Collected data

[Start of Attachment]

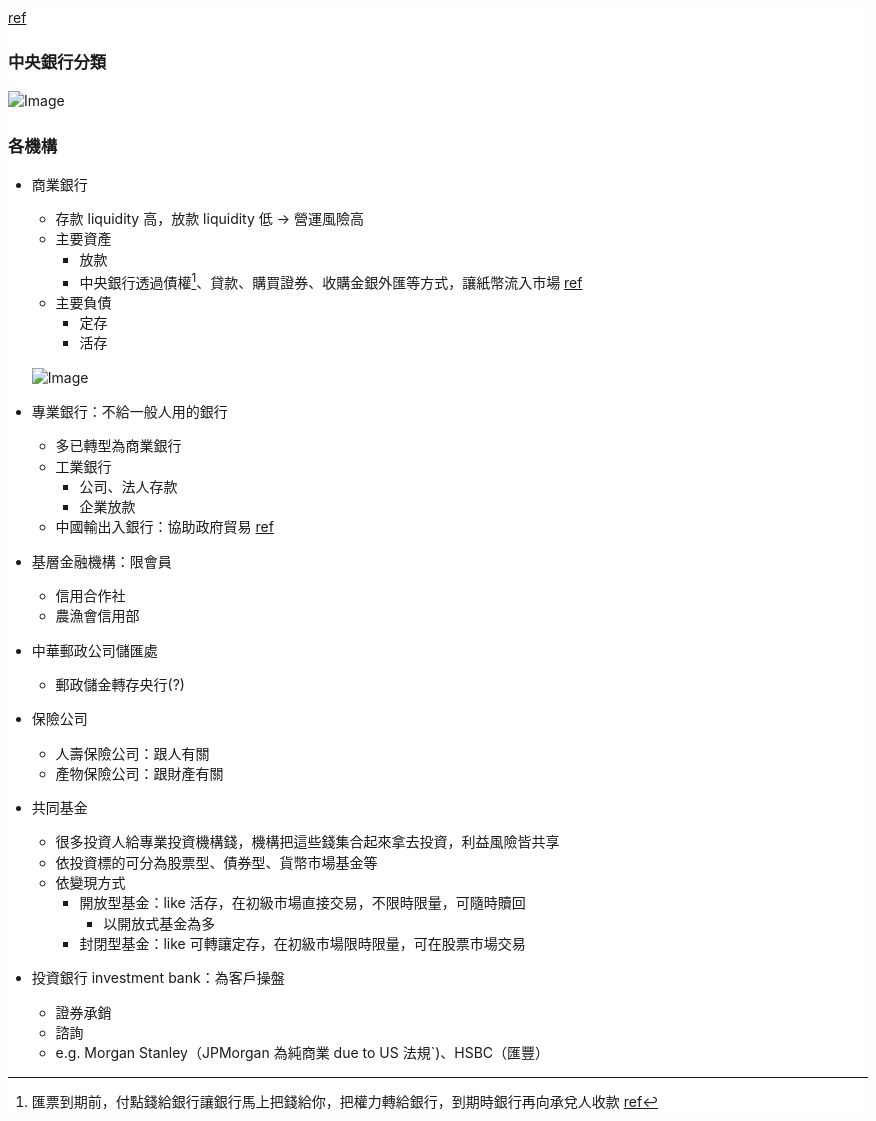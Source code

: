 [ref](https://www.3people.com.tw/%E7%9F%A5%E8%AD%98/%E9%87%91%E8%9E%8D%E9%AB%94%E7%B3%BB%E6%A6%82%E8%BF%B0/%E9%87%91%E8%9E%8D%E8%AD%89%E7%85%A7-%E6%8A%95%E4%BF%A1%E6%8A%95%E9%A1%A7%E6%A5%AD%E5%8B%99%E5%93%A1/e82b4582-7af0-4a49-a6c4-f8d3d2aa3443)

### 中央銀行分類
![Image](https://i.imgur.com/huSqOfS.png)

### 各機構

- 商業銀行
  - 存款 liquidity 高，放款 liquidity 低 → 營運風險高
  - 主要資產
    - 放款
    - 中央銀行透過債權[^2]、貸款、購買證券、收購金銀外匯等方式，讓紙幣流入市場 [ref](https://wiki.mbalib.com/zh-tw/%E4%B8%AD%E5%A4%AE%E9%93%B6%E8%A1%8C%E7%9A%84%E8%B4%9F%E5%80%BA%E4%B8%9A%E5%8A%A1)
  - 主要負債
    - 定存
    - 活存
  
  ![Image](https://i.imgur.com/pXmnxFP.png)

[^2]:匯票到期前，付點錢給銀行讓銀行馬上把錢給你，把權力轉給銀行，到期時銀行再向承兌人收款 [ref](https://wiki.mbalib.com/zh-tw/%E7%A5%A8%E6%8D%AE%E8%B4%B4%E7%8E%B0)

- 專業銀行：不給一般人用的銀行
  - 多已轉型為商業銀行
  - 工業銀行
    - 公司、法人存款
    - 企業放款
  - 中國輸出入銀行：協助政府貿易 [ref](https://zh.wikipedia.org/wiki/%E4%B8%AD%E5%9C%8B%E8%BC%B8%E5%87%BA%E5%85%A5%E9%8A%80%E8%A1%8C)

- 基層金融機構：限會員
  - 信用合作社
  - 農漁會信用部
- 中華郵政公司儲匯處
  - 郵政儲金轉存央行(?)
- 保險公司
  - 人壽保險公司：跟人有關
  - 產物保險公司：跟財產有關
- 共同基金
  - 很多投資人給專業投資機構錢，機構把這些錢集合起來拿去投資，利益風險皆共享
  - 依投資標的可分為股票型、債券型、貨幣市場基金等
  - 依變現方式
    - 開放型基金：like 活存，在初級市場直接交易，不限時限量，可隨時贖回
      - 以開放式基金為多
    - 封閉型基金：like 可轉讓定存，在初級市場限時限量，可在股票市場交易
- 投資銀行 investment bank：為客戶操盤
  - 證券承銷
  - 諮詢
  - e.g. Morgan Stanley（JPMorgan 為純商業 due to US 法規`)、HSBC（匯豐）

[End of Attachment]

Task goal » Locate the lines above that contain "mbalib" and copy them.

Answer to this task »
    - 中央銀行透過債權[^2]、貸款、購買證券、收購金銀外匯等方式，讓紙幣流入市場 [ref](https://wiki.mbalib.com/zh-tw/%E4%B8%AD%E5%A4%AE%E9%93%B6%E8%A1%8C%E7%9A%84%E8%B4%9F%E5%80%BA%E4%B8%9A%E5%8A%A1)
[^2]:匯票到期前，付點錢給銀行讓銀行馬上把錢給你，把權力轉給銀行，到期時銀行再向承兌人收款 [ref](https://wiki.mbalib.com/zh-tw/%E7%A5%A8%E6%8D%AE%E8%B4%B4%E7%8E%B0)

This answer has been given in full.